Stored entries:
##############################

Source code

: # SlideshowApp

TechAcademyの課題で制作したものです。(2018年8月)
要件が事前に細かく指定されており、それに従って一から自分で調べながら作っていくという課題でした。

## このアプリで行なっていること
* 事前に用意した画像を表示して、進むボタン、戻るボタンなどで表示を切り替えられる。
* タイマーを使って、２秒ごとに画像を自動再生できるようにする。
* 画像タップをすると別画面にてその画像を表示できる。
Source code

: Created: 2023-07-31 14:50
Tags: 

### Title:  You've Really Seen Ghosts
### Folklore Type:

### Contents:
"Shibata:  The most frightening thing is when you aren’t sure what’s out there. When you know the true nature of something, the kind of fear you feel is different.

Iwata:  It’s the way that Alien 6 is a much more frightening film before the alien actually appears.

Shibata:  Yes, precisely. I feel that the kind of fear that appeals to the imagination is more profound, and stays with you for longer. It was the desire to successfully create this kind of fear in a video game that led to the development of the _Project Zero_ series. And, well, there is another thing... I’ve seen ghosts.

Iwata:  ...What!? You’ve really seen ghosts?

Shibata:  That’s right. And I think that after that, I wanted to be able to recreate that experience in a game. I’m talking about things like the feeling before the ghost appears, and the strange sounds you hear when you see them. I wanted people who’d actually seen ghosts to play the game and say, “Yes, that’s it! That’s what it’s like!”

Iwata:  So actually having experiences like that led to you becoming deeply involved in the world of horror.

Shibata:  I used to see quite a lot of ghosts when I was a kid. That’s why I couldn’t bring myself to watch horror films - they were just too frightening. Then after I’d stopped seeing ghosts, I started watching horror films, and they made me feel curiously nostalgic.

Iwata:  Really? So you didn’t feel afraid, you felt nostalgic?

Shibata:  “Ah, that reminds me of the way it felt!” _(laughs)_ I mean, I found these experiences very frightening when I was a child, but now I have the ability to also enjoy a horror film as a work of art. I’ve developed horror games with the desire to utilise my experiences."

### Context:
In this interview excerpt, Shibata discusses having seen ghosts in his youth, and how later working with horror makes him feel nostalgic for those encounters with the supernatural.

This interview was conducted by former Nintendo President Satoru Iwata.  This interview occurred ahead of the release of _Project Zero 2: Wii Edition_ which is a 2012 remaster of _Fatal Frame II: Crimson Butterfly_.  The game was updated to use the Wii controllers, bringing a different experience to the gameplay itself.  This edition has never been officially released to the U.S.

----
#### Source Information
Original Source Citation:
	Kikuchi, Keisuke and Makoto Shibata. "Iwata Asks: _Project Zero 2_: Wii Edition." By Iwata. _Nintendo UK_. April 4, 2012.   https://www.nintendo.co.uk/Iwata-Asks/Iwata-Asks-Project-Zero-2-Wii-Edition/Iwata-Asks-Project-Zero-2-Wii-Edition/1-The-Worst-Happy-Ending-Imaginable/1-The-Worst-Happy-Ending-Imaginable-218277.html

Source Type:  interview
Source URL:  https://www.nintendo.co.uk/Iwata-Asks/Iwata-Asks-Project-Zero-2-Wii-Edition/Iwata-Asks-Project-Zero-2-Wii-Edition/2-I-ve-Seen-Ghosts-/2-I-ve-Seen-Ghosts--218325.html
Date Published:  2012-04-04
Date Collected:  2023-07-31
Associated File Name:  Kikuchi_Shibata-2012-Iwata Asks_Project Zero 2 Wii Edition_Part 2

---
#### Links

##############################

Problem » What is the number of lines above that contain "more"? Answer with that number only.

Answer to the problem » 2